> What is being asked
All entries are to be copied exactly, with pictures removed.

Items from a data source
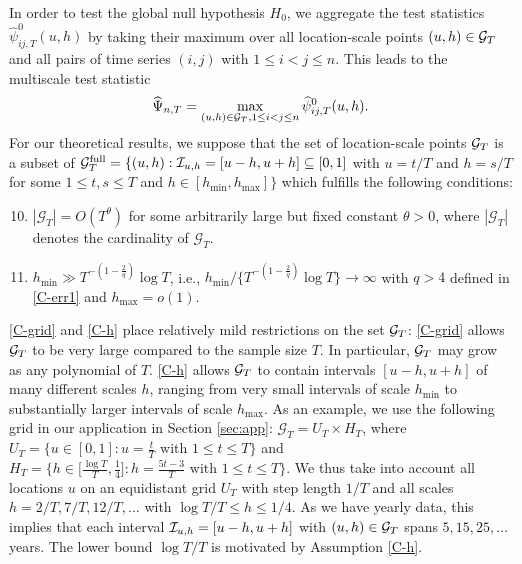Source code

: \documentclass[12pt]{article}
\begin{document}
In order to test the global null hypothesis $H_0$, we aggregate the test statistics $\widehat{\psi}^0_{ij, T}(u, h)$ by taking their maximum over all location-scale points $(u,h) \in \mathcal{G}_T$ and all pairs of time series $(i,j)$ with $1 \le i < j \le n$. This leads to the multiscale test statistic 
\[ \widehat{\Psi}_{n,T} = \max_{(u,h) \in \mathcal{G}_T, 1 \le i < j \le n} \widehat{\psi}^0_{ij, T}(u, h). \]
For our theoretical results, we suppose that the set of location-scale points $\mathcal{G}_T$ is a subset of $\mathcal{G}_T^{\text{full}} = \{ (u, h): \mathcal{I}_{u, h} = [u-h,u+h] \subseteq [0,1]$ with $u = t/T$ and $h = s/T$  for some $1 \le t, s \le T$ and $h \in [h_{\min},h_{\max}] \}$ which fulfills the following conditions:
\begin{enumerate}[label=(C\arabic*),leftmargin=1.2cm, itemsep=0pt, parsep=0pt, topsep=3pt]
\setcounter{enumi}{9}

\item \label{C-grid} $|\mathcal{G}_T| = O(T^\theta)$ for some arbitrarily large but fixed constant $\theta > 0$, where $|\mathcal{G}_T|$ denotes the cardinality of $\mathcal{G}_T$. 

\item \label{C-h} $h_{\min} \gg T^{-(1-\frac{2}{q})} \log T$, i.e., $h_{\min} / \{ T^{-(1-\frac{2}{q})} \log T \} \rightarrow \infty$ with $q > 4$ defined in \ref{C-err1} and $h_{\max} = o(1)$.

\end{enumerate}
\ref{C-grid} and \ref{C-h} place relatively mild restrictions on the set $\mathcal{G}_T$: \ref{C-grid} allows $\mathcal{G}_T$ to be very large compared to the sample size $T$. In particular, $\mathcal{G}_T$ may grow as any polynomial of $T$. \ref{C-h} allows $\mathcal{G}_T$ to contain intervals $[u-h,u+h]$ of many different scales $h$, ranging from very small intervals of scale $h_{\min}$ to substantially larger intervals of scale $h_{\max}$.
As an example, we use the following grid in our application in Section \ref{sec:app}: $\mathcal{G}_T = U_T \times H_T$, where $U_T = \big\{ u \in [0,1]: u = \textstyle{\frac{t}{T}} \text{ with } 1 \le t \le T \big\}$ and $H_T = \big\{ h \in \big[ \textstyle{\frac{\log T}{T}}, \textstyle{\frac{1}{4}} \big]:  h = \textstyle{\frac{5t - 3}{T}} \text{ with } 1 \le t \le T \big\}$. We thus take into account all locations $u$ on an equidistant grid $U_T$ with step length $1/T$ and all scales $h=2/T, 7/T, 12/T,\ldots$ with $\log T /T \le h \le 1/4$. As we have yearly data, this implies that each interval $\mathcal{I}_{u, h} =[u-h,u+h]$ with $(u,h) \in \mathcal{G}_T$ spans $5, 15, 25, \ldots$ years. The lower bound $\log T / T$ is motivated by Assumption \ref{C-h}. 
\end{document}
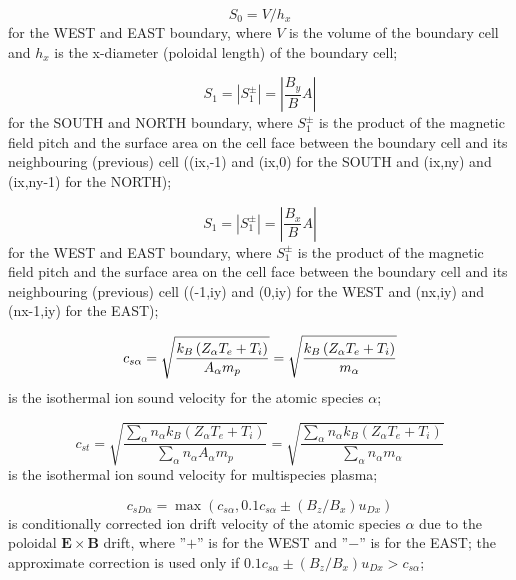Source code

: \documentclass[11pt]{article}
\begin{document}
\bigskip

\begin{equation}
S_{0}=V/h_{x}   \label{6}
\end{equation}
for the WEST and EAST boundary, where $V$ is the volume of the boundary cell
and $h_{x}$ is the x-diameter (poloidal length) of the boundary cell;

\bigskip

\begin{equation}
S_{1}=\left| S_{1}^{\pm}\right| =\left| \frac{B_{y}}{B}A\right|   \label{7}
\end{equation}
for the SOUTH and NORTH boundary, where $S_{1}^{\pm}$ is the product of the
magnetic field pitch and the surface area on the cell face between the
boundary cell and its neighbouring (previous) cell ((ix,-1) and (ix,0) for
the SOUTH and (ix,ny) and (ix,ny-1) for the NORTH);

\bigskip

\begin{equation}
S_{1}=\left| S_{1}^{\pm}\right| =\left| \frac{B_{x}}{B}A\right|   \label{8}
\end{equation}
for the WEST and EAST boundary, where $S_{1}^{\pm}$ is the product of the
magnetic field pitch and the surface area on the cell face between the
boundary cell and its neighbouring (previous) cell ((-1,iy) and (0,iy) for
the WEST and (nx,iy) and (nx-1,iy) for the EAST);

\bigskip

\begin{equation}
c_{s\alpha}=\sqrt{\frac{k_{B}\left( Z_{\alpha}T_{e}+T_{i}\right) }{%
A_{\alpha}m_{p}}}=\sqrt{\frac{k_{B}\left( Z_{\alpha}T_{e}+T_{i}\right) }{%
m_{\alpha}}}   \label{9}
\end{equation}
is the isothermal ion sound velocity for the atomic species $\alpha$;

\bigskip

\begin{equation}
c_{st}=\sqrt{\frac{\sum_{\alpha}n_{\alpha}k_{B}\left(
Z_{\alpha}T_{e}+T_{i}\right) }{\sum_{\alpha}n_{\alpha}A_{\alpha}m_{p}}}=%
\sqrt{\frac {\sum_{\alpha}n_{\alpha}k_{B}\left( Z_{\alpha}T_{e}+T_{i}\right)
}{\sum_{\alpha}n_{\alpha}m_{\alpha}}}   \label{10}
\end{equation}
is the isothermal ion sound velocity for multispecies plasma;

\bigskip

\begin{equation}
c_{sD\alpha}=\max(c_{s\alpha},0.1c_{s\alpha}\pm\left( B_{z}/B_{x}\right)
u_{Dx})   \label{11}
\end{equation}
is conditionally corrected ion drift velocity of the atomic species $\alpha$
due to the poloidal $\mathbf{E\times B}$ drift, where ''$+$'' is for the
WEST and ''$-$'' is for the EAST; the approximate correction is used only if 
$0.1c_{s\alpha}\pm\left( B_{z}/B_{x}\right) u_{Dx}>c_{s\alpha}$;
\end{document}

> Solution to the exercise
Source code

: \documentclass[12pt]{article}
\begin{document}
In order to test the global null hypothesis $H_0$, we aggregate the test statistics $\widehat{\psi}^0_{ij, T}(u, h)$ by taking their maximum over all location-scale points $(u,h) \in \mathcal{G}_T$ and all pairs of time series $(i,j)$ with $1 \le i < j \le n$. This leads to the multiscale test statistic 
\[ \widehat{\Psi}_{n,T} = \max_{(u,h) \in \mathcal{G}_T, 1 \le i < j \le n} \widehat{\psi}^0_{ij, T}(u, h). \]
For our theoretical results, we suppose that the set of location-scale points $\mathcal{G}_T$ is a subset of $\mathcal{G}_T^{\text{full}} = \{ (u, h): \mathcal{I}_{u, h} = [u-h,u+h] \subseteq [0,1]$ with $u = t/T$ and $h = s/T$  for some $1 \le t, s \le T$ and $h \in [h_{\min},h_{\max}] \}$ which fulfills the following conditions:
\begin{enumerate}[label=(C\arabic*),leftmargin=1.2cm, itemsep=0pt, parsep=0pt, topsep=3pt]
\setcounter{enumi}{9}

\item \label{C-grid} $|\mathcal{G}_T| = O(T^\theta)$ for some arbitrarily large but fixed constant $\theta > 0$, where $|\mathcal{G}_T|$ denotes the cardinality of $\mathcal{G}_T$. 

\item \label{C-h} $h_{\min} \gg T^{-(1-\frac{2}{q})} \log T$, i.e., $h_{\min} / \{ T^{-(1-\frac{2}{q})} \log T \} \rightarrow \infty$ with $q > 4$ defined in \ref{C-err1} and $h_{\max} = o(1)$.

\end{enumerate}
\ref{C-grid} and \ref{C-h} place relatively mild restrictions on the set $\mathcal{G}_T$: \ref{C-grid} allows $\mathcal{G}_T$ to be very large compared to the sample size $T$. In particular, $\mathcal{G}_T$ may grow as any polynomial of $T$. \ref{C-h} allows $\mathcal{G}_T$ to contain intervals $[u-h,u+h]$ of many different scales $h$, ranging from very small intervals of scale $h_{\min}$ to substantially larger intervals of scale $h_{\max}$.
As an example, we use the following grid in our application in Section \ref{sec:app}: $\mathcal{G}_T = U_T \times H_T$, where $U_T = \big\{ u \in [0,1]: u = \textstyle{\frac{t}{T}} \text{ with } 1 \le t \le T \big\}$ and $H_T = \big\{ h \in \big[ \textstyle{\frac{\log T}{T}}, \textstyle{\frac{1}{4}} \big]:  h = \textstyle{\frac{5t - 3}{T}} \text{ with } 1 \le t \le T \big\}$. We thus take into account all locations $u$ on an equidistant grid $U_T$ with step length $1/T$ and all scales $h=2/T, 7/T, 12/T,\ldots$ with $\log T /T \le h \le 1/4$. As we have yearly data, this implies that each interval $\mathcal{I}_{u, h} =[u-h,u+h]$ with $(u,h) \in \mathcal{G}_T$ spans $5, 15, 25, \ldots$ years. The lower bound $\log T / T$ is motivated by Assumption \ref{C-h}. 
\end{document}
Source code

: \documentclass[11pt]{article}
\begin{document}
\bigskip

\begin{equation}
S_{0}=V/h_{x}   \label{6}
\end{equation}
for the WEST and EAST boundary, where $V$ is the volume of the boundary cell
and $h_{x}$ is the x-diameter (poloidal length) of the boundary cell;

\bigskip

\begin{equation}
S_{1}=\left| S_{1}^{\pm}\right| =\left| \frac{B_{y}}{B}A\right|   \label{7}
\end{equation}
for the SOUTH and NORTH boundary, where $S_{1}^{\pm}$ is the product of the
magnetic field pitch and the surface area on the cell face between the
boundary cell and its neighbouring (previous) cell ((ix,-1) and (ix,0) for
the SOUTH and (ix,ny) and (ix,ny-1) for the NORTH);

\bigskip

\begin{equation}
S_{1}=\left| S_{1}^{\pm}\right| =\left| \frac{B_{x}}{B}A\right|   \label{8}
\end{equation}
for the WEST and EAST boundary, where $S_{1}^{\pm}$ is the product of the
magnetic field pitch and the surface area on the cell face between the
boundary cell and its neighbouring (previous) cell ((-1,iy) and (0,iy) for
the WEST and (nx,iy) and (nx-1,iy) for the EAST);

\bigskip

\begin{equation}
c_{s\alpha}=\sqrt{\frac{k_{B}\left( Z_{\alpha}T_{e}+T_{i}\right) }{%
A_{\alpha}m_{p}}}=\sqrt{\frac{k_{B}\left( Z_{\alpha}T_{e}+T_{i}\right) }{%
m_{\alpha}}}   \label{9}
\end{equation}
is the isothermal ion sound velocity for the atomic species $\alpha$;

\bigskip

\begin{equation}
c_{st}=\sqrt{\frac{\sum_{\alpha}n_{\alpha}k_{B}\left(
Z_{\alpha}T_{e}+T_{i}\right) }{\sum_{\alpha}n_{\alpha}A_{\alpha}m_{p}}}=%
\sqrt{\frac {\sum_{\alpha}n_{\alpha}k_{B}\left( Z_{\alpha}T_{e}+T_{i}\right)
}{\sum_{\alpha}n_{\alpha}m_{\alpha}}}   \label{10}
\end{equation}
is the isothermal ion sound velocity for multispecies plasma;

\bigskip

\begin{equation}
c_{sD\alpha}=\max(c_{s\alpha},0.1c_{s\alpha}\pm\left( B_{z}/B_{x}\right)
u_{Dx})   \label{11}
\end{equation}
is conditionally corrected ion drift velocity of the atomic species $\alpha$
due to the poloidal $\mathbf{E\times B}$ drift, where ''$+$'' is for the
WEST and ''$-$'' is for the EAST; the approximate correction is used only if 
$0.1c_{s\alpha}\pm\left( B_{z}/B_{x}\right) u_{Dx}>c_{s\alpha}$;
\end{document}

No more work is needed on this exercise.